Windhoek - The Southern African Development Community (SADC) has to create a single market for it to achieve full integration ‑ a feat that seems improbable for now.
A single market can be defined as a coalition of countries trading with each other without restrictions or tariffs. It seeks to guarantee the free movement of goods, capital, services and labour.
In theory, a single market, would result in the benefits of free trade, such as lower prices, higher quality products, increased competition, and factor mobility in the SADC region.
However, the region has been finding it difficult to make a breakthrough in establishing a customs union, which will pave the way for a SADC single market.
The SADC customs union was supposed to be operational already by 2010 to allow for the establishment of the single market known as the common market by 2015.
Three years later, there seems to be no new timeline for the establishment of a single market.
The delay in establishing a SADC customs union subsequently also led to the delay in establishing a monetary union for the region. A monetary union was earmarked to be operational by 2016 with the aim of establishing a single currency for the region.
Despite the delay, the SADC Secretariat insists that regional economic integration, which involves the creation of a single market, remains central to the economic ideals of the SADC region.
It says integration involves the removal of barriers to economic activity across national boundaries, starting with trade integration, followed by the integration of factor markets.
“The intention is to achieve a ‘single market, whereby markets for trade in goods, services, labour and capital operate on a regional rather than on a national basis,” SADC Executive Secretary, Dr Stergomena Tax, told The Southern Times.
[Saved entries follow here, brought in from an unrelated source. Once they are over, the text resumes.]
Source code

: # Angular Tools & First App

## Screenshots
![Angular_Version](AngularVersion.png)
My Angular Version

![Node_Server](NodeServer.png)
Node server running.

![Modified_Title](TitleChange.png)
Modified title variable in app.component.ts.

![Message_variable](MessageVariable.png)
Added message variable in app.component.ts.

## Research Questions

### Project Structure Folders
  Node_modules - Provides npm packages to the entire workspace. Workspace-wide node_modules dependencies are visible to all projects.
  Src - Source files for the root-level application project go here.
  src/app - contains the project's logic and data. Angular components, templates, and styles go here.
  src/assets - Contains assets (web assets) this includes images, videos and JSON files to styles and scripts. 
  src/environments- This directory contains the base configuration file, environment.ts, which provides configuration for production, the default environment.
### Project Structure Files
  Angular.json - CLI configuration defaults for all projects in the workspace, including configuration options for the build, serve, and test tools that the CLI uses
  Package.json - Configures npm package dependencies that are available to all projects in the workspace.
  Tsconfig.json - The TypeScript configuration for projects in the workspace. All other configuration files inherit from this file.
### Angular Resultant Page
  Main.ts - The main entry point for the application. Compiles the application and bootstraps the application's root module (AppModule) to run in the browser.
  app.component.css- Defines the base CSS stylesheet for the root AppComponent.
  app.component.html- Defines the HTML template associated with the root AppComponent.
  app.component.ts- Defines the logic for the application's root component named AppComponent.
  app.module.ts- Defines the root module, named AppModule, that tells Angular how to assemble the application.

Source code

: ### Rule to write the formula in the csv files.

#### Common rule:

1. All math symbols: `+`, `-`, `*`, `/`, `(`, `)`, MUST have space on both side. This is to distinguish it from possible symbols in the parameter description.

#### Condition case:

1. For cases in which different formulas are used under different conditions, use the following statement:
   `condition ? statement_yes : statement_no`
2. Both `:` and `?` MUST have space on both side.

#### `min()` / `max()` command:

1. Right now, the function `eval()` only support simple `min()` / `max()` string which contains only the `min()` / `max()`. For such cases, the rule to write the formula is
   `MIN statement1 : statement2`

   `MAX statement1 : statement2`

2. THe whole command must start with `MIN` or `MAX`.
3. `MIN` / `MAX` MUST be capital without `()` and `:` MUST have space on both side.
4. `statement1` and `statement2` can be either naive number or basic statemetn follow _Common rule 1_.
Dr Tax said the SADC region is pursuing a developmental approach to integration and not a linear approach, with a focus on the consolidation of the SADC Free Trade Area (FTA).
The SADC FTA, which was implemented in 2008, aims to liberalise intra-regional trade in goods and services, ensure efficient production, contribute towards the improvement of the climate for domestic, cross-border and foreign investment, and enhance economic development, diversification and industrialisation of the region.
Once the FTA has been consolidated, Dr Tax says, an evaluation will take place to inform the way forward regarding SADC moving towards a customs union.
“Worth mentioning is that moving towards a customs union will, among others, necessitate that the issue of overlapping membership to regional economic communities be dealt with – as technically and legally, no single country can belong to two customs unions,” she said.
To demonstrate that the regional integration is still high on the SADC agenda, Dr Tax further indicated that SADC is also focusing on the SADC-Common Market for Eastern and Southern Africa-East African Community (SADC-COMESA-EAC) Tripartite Free Trade Area and the continental free trade area, through the African Union, for further integration.
“Issues of free movement of people are an agenda at both the regional and continental levels,” she said.
The European single market, also called the ‘internal market’, is the most well-known and significant of the world's existing single markets, which came into effect on 1 January 1993. Other single markets include the 12 Caribbean nations that make up the Caribbean Community and the 10-member Association of South East Asian Nations Economic Community founded in 1967.